Lambda queries the database.


Lex replies:


> Your order is shipped.


No LLM is required.


---


# Can Lex access enterprise systems?


Yes.


This is one of its primary capabilities.


The typical flow is:


```

Lex



Lambda



ERP



CRM



SAP



Salesforce



Order Database



Return result

```


Lex itself doesn't directly connect to databases.


Instead, it invokes Lambda, which integrates with enterprise systems.


---


# When is Lex the better choice?


Suppose your call center only needs to answer:


* Order status

* Reset password

* Account balance

* Cancel order

* Book appointment


These are deterministic workflows.


Lex is ideal because:


* Lower cost

* Lower latency

* Predictable responses

* Built-in dialog management

* Slot filling

* Intent recognition


No hallucination risk.


---


# Where Lex struggles


Imagine the customer asks:


> My package is delayed. Based on my purchase history, what would you recommend while I wait?


Lex cannot generate rich, contextual answers.


It relies on predefined intents and responses.


A foundation model such as Bedrock excels here.


---


# The modern AWS architecture


Increasingly, enterprises combine both services.


```

                 Customer

                     │

                 Amazon Lex

                     │

         Understand Intent

                     │

                Invoke Lambda

                     │

          ┌──────────┴───────────┐

          │                      │

     Order Database         Amazon Bedrock

          │                      │

          └──────────┬───────────┘

                     │

              Final Response

```


For example:


Customer:


> I ordered a phone two weeks ago. Is it delayed? If so, write an apology email that I can send to my manager because I won't have the device before my business trip.


Flow:


1. Lex identifies the intent ("Order Inquiry").

2. Lambda retrieves the order information.

3. Lambda sends the order details and the user's request to Bedrock.

4. Bedrock generates a personalized explanation and apology email.

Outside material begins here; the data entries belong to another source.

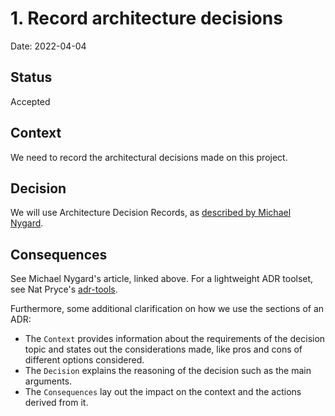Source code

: # 1. Record architecture decisions

Date: 2022-04-04

## Status

Accepted

## Context

We need to record the architectural decisions made on this project.

## Decision

We will use Architecture Decision Records, as [described by Michael Nygard](http://thinkrelevance.com/blog/2011/11/15/documenting-architecture-decisions).

## Consequences

See Michael Nygard's article, linked above. For a lightweight ADR toolset, see Nat Pryce's [adr-tools](https://github.com/npryce/adr-tools).

Furthermore, some additional clarification on how we use the sections of an ADR:

- The `Context` provides information about the requirements of the decision topic and states out the considerations made, like pros and cons of different options considered.
- The `Decision` explains the reasoning of the decision such as the main arguments.
- The `Consequences` lay out the impact on the context and the actions derived from it.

5. Lex delivers the response.


Lex manages the conversation, while Bedrock provides reasoning and content generation.


---


# Exam Decision Table


| Requirement                                                                      | Choose                 | Reason                                     |

| -------------------------------------------------------------------------------- | ---------------------- | ------------------------------------------ |

| Intent-based chatbot                                                             | Amazon Lex             | Purpose-built for conversational workflows |

| Multi-turn slot filling                                                          | Amazon Lex             | Native dialog management                   |

| Retrieve order status                                                            | AWS Lambda             | Calls enterprise systems securely          |

| Generate natural explanations                                                    | Amazon Bedrock         | LLM reasoning and text generation          |

| Summarize conversations                                                          | Amazon Bedrock         | LLM summarization                          |

| Execute business logic                                                           | AWS Lambda             | Orchestration and integration              |

| Build a customer support bot with both transactional and generative capabilities | Lex + Lambda + Bedrock | Best of both worlds                        |


### An exam tip


A useful way to think about these services is:


* **Amazon Lex** = *How do I conduct the conversation?* (intents, slots, dialog flow)

* **AWS Lambda** = *How do I retrieve or update enterprise data?*

* **Amazon Bedrock** = *How do I reason over information or generate natural language?*


If a scenario emphasizes **structured conversations, slot filling, and predictable workflows**, Lex is usually the stronger choice. If it emphasizes **open-ended questions, summarization, content generation, or reasoning**, Bedrock becomes the key service. Many real-world AWS architectures combine all three.